Comment peut-on rétablir la crédibilité budgétaire?

Jean-Pierre Petit

L’acquisition progressive de fiabilité supposerait le transfert de souveraineté à des experts indépendants.

PLUS DE CREDIBILITE EN SUIVANT :

Il existe d’ores et déjà des instances indépendantes d’évaluation budgétaire. Ainsi en va-t-il des Cours des Comptes nationales, mais leur rôle est essentiellement ex-post. De même existe-t-il les agences de prévisions budgétaires rattachées aux Parlements, comme le Congressionnal Budget Office aux Etats-Unis, mais celles-ci se contentent en général de faire des prévisions stricto sensu (à politique inchangée ou en cas de nouvelles mesures) mais n’entrent pas dans le débat de politique économique.

L’objet d’un tel organisme va bien au-delà; il s’agit de fournir des hypothèses macro plus réalistes (et d’établir éventuellement les soldes structurels), de formuler les trajectoires de dettes, rappeler les engagements hors bilans et les engagements contingents, projeter les implications de la politique en cours sur la dette future et sa soutenabilité, éventuellement mesurer ou évaluer ex-post le coût ou économie budgétaire de certaines mesures, voire apprécier ex-ante leur bien fondé.

Le transfert d’une partie de la souveraineté budgétaire du Parlement (ou du moins des autorités politiques légitimes) à des Comités indépendants peut surprendre. Mais le parallèle avec la politique monétaire est saisissant. Après des années de déséquilibre inflationniste dans les années 70, le retour progressif à la crédibilité monétaire était passé par l’octroi de l’indépendance aux banques centrales afin de garantir l’intangibilité du choix anti-inflationniste. Aujourd’hui, après des années de dérives budgétaires dans un grand nombre de pays, l’acquisition progressive d’une crédibilité budgétaire supposerait le transfert de souveraineté à des experts indépendants.

Dans sa forme la plus extrême, ce comité jouerait, pour la politique budgétaire, un rôle proche de celui d’une banque centrale (où le pouvoir politique assigne un objectif d’inflation et délègue sa réalisation à une banque centrale indépendante dont c’est le mandat principal). Le Parlement définirait le niveau de dette de moyen terme désirable; le Comité définirait en conséquence le niveau maximal de déficit permis chaque année, compte tenu de l’environnement (conjoncture, niveau des taux) et l’objectif de dette.
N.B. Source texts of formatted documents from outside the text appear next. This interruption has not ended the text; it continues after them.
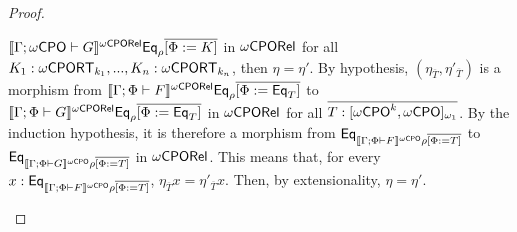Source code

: \documentclass[acmsmall,review,anonymous]{acmart}
\theoremstyle{definition}
\begin{document}
\begin{proof}
\begin{itemize}
$\llbracket{\Gamma ; {\omega\mathsf{CPO}}\vdash G}\rrbracket^{{\omega\mathsf{CPORel}}} \mathsf{Eq}_{\rho}\overline{[\Phi := K]}$
in ${\omega\mathsf{CPORel}}$ for all $K_1 : {\omega\mathsf{CPORT}}_{k_1},...,K_n : {\omega\mathsf{CPORT}}_{k_n}$,
then $\eta = \eta'$. By hypothesis, $(\eta_{\overline{T}},
\eta'_{\overline{T}})$ is a morphism from $\llbracket{\Gamma; \Phi
  \vdash F}\rrbracket^{{\omega\mathsf{CPORel}}} \mathsf{Eq}_{\rho}\overline{[\Phi := \mathsf{Eq}_{T}]}$ to
$\llbracket{\Gamma ; \Phi \vdash G}\rrbracket^{{\omega\mathsf{CPORel}}} \mathsf{Eq}_{\rho}\overline{[\Phi :=
    \mathsf{Eq}_{T}]}$ in ${\omega\mathsf{CPORel}}$ for all $\overline{T :
  [{\omega\mathsf{CPO}}^k,{\omega\mathsf{CPO}}]_{\omega_1}}$.  By the induction hypothesis, it is
therefore a morphism from $\mathsf{Eq}_{\llbracket{\Gamma; \Phi \vdash F}\rrbracket^{{\omega\mathsf{CPO}}}
  \rho\overline{[\Phi := T]}}$ to $\mathsf{Eq}_{\llbracket{\Gamma; \Phi \vdash
    G}\rrbracket^{{\omega\mathsf{CPO}}} \rho\overline{[\Phi := T]}}$ in ${\omega\mathsf{CPORel}}$. This means that, for
every $x : \mathsf{Eq}_{\llbracket{\Gamma; \Phi \vdash F}\rrbracket^{{\omega\mathsf{CPO}}} \rho\overline{[\Phi :=
      T]}}$, $\eta_{\overline{T}}x = \eta'_{\overline{T}}x$.  Then, by
extensionality, $\eta = \eta'$.


\end{itemize}
\end{proof}
\end{document}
En pratique, dans la version forte: chaque Parlement voterait en début de mandat un objectif de dette de moyen terme (i. e. horizon à fin de législature), ce qui implique un sentier de déficits structurels particulier. Le CBI, chaque année, en fonction de la conjoncture, des taux, des déficits de l’année précédente, définirait le montant maximal de déficits possibles pour l’année à venir.

Mais aucun organisme de ce type n’existe encore aujourd’hui. On imagine mal que le degré de pouvoir d’un tel organisme puisse être aussi fort que pour la banque centrale. Le vote du budget est l’expression naturelle de la démocratie et il ne peut être question que la fixation de choix stratégiques et même le pilotage budgétaire soient déterminés par une instance non élue.

C’est pourquoi les Comités budgétaires indépendants, là où ils existent (Pays-Bas, Suède, …), n’ont qu’un rôle consultatif. Mais il est indéniable qu’ils ont «le vent en poupe». La Suède est dotée d’un tel «comité» depuis 2007. Son déficit n’est pas allé au-delà des 3% du PIB pendant la crise et la dette publique reste inférieure à 60%, alors que la récession frappait durement (- 5% en 2009).

Beaucoup de gouvernements ou formations politiques (y compris en Europe centrale) réfléchissent actuellement à la mise en place d’un tel Comité. Très récemment, l’un des premiers actes du gouvernement de D Cameron fut d’instituer l’Office for Budget Responsibility «, l’exemple type d’un comité budgétaire indépendant.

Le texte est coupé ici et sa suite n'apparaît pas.